▶ [YOUR GOAL]: Return the lines below exactly, starting with the line that contains "fraksi endapan yang" and stopping after the last line.
======== DATA FOR ANALYSIS ========
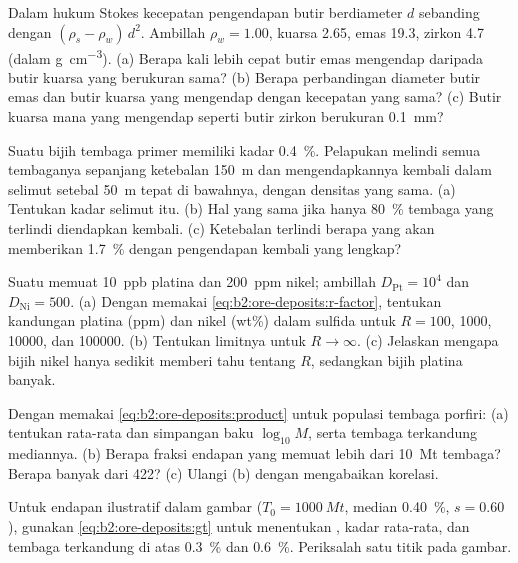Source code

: \begin{exercise}[$\star$]\label{exo:b2:ore-deposits:3}
Dalam hukum Stokes kecepatan pengendapan butir berdiameter $d$ sebanding dengan $(\rho_s -
\rho_w)\,d^2$. Ambillah $\rho_w = 1.00$, kuarsa 2.65, emas 19.3, zirkon 4.7 (dalam
\unit{g.cm^{-3}}). (a) Berapa kali lebih cepat butir emas mengendap daripada butir kuarsa yang
berukuran sama? (b) Berapa perbandingan diameter butir emas dan butir kuarsa yang mengendap dengan
kecepatan yang sama? (c) Butir kuarsa mana yang mengendap seperti butir zirkon berukuran \qty{0.1}{mm}?
\end{exercise}

\begin{exercise}[$\star$]\label{exo:b2:ore-deposits:4}
Suatu bijih tembaga primer memiliki kadar \qty{0.4}{\percent}. Pelapukan melindi semua tembaganya sepanjang
ketebalan \qty{150}{m} dan mengendapkannya kembali dalam selimut setebal \qty{50}{m} tepat di bawahnya, dengan densitas
yang sama. (a) Tentukan kadar selimut itu. (b) Hal yang sama jika hanya \qty{80}{\percent} tembaga
yang terlindi diendapkan kembali. (c) Ketebalan terlindi berapa yang akan memberikan \qty{1.7}{\percent} dengan
pengendapan kembali yang lengkap?
\end{exercise}

\begin{exercise}[$\star\star$]\label{exo:b2:ore-deposits:5}
Suatu  memuat \qty{10}{ppb} platina dan \qty{200}{ppm} nikel; ambillah $D_{\mathrm{Pt}} =
10^4$ dan $D_{\mathrm{Ni}} = 500$. (a) Dengan memakai \eqref{eq:b2:ore-deposits:r-factor}, tentukan
kandungan platina (ppm) dan nikel (wt\%) dalam sulfida untuk $R = 100$, \num{1000}, \num{10000},
dan \num{100000}. (b) Tentukan limitnya untuk $R \to \infty$. (c) Jelaskan mengapa bijih nikel hanya
sedikit memberi tahu tentang $R$, sedangkan bijih platina banyak.
\end{exercise}

\begin{exercise}[$\star\star$]\label{exo:b2:ore-deposits:6}
Dengan memakai \eqref{eq:b2:ore-deposits:product} untuk populasi tembaga porfiri: (a) tentukan rata-rata dan
simpangan baku $\log_{10} M$, serta tembaga terkandung mediannya. (b) Berapa fraksi endapan yang
memuat lebih dari \qty{10}{Mt} tembaga? Berapa banyak dari 422? (c) Ulangi (b) dengan mengabaikan korelasi.
\end{exercise}

\begin{exercise}[$\star\star$]\label{exo:b2:ore-deposits:7}
Untuk endapan ilustratif dalam gambar ($T_0 = \qty{1000}{Mt}$, median \qty{0.40}{\percent},
$s = 0.60$), gunakan \eqref{eq:b2:ore-deposits:gt} untuk menentukan , kadar rata-rata, dan tembaga terkandung
di atas  \qty{0.3}{\percent} dan \qty{0.6}{\percent}. Periksalah satu titik pada gambar.
\end{exercise}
========
▶ [SOLVED PROBLEM]:
simpangan baku $\log_{10} M$, serta tembaga terkandung mediannya. (b) Berapa fraksi endapan yang
memuat lebih dari \qty{10}{Mt} tembaga? Berapa banyak dari 422? (c) Ulangi (b) dengan mengabaikan korelasi.
\end{exercise}

\begin{exercise}[$\star\star$]\label{exo:b2:ore-deposits:7}
Untuk endapan ilustratif dalam gambar ($T_0 = \qty{1000}{Mt}$, median \qty{0.40}{\percent},
$s = 0.60$), gunakan \eqref{eq:b2:ore-deposits:gt} untuk menentukan , kadar rata-rata, dan tembaga terkandung
di atas  \qty{0.3}{\percent} dan \qty{0.6}{\percent}. Periksalah satu titik pada gambar.
\end{exercise}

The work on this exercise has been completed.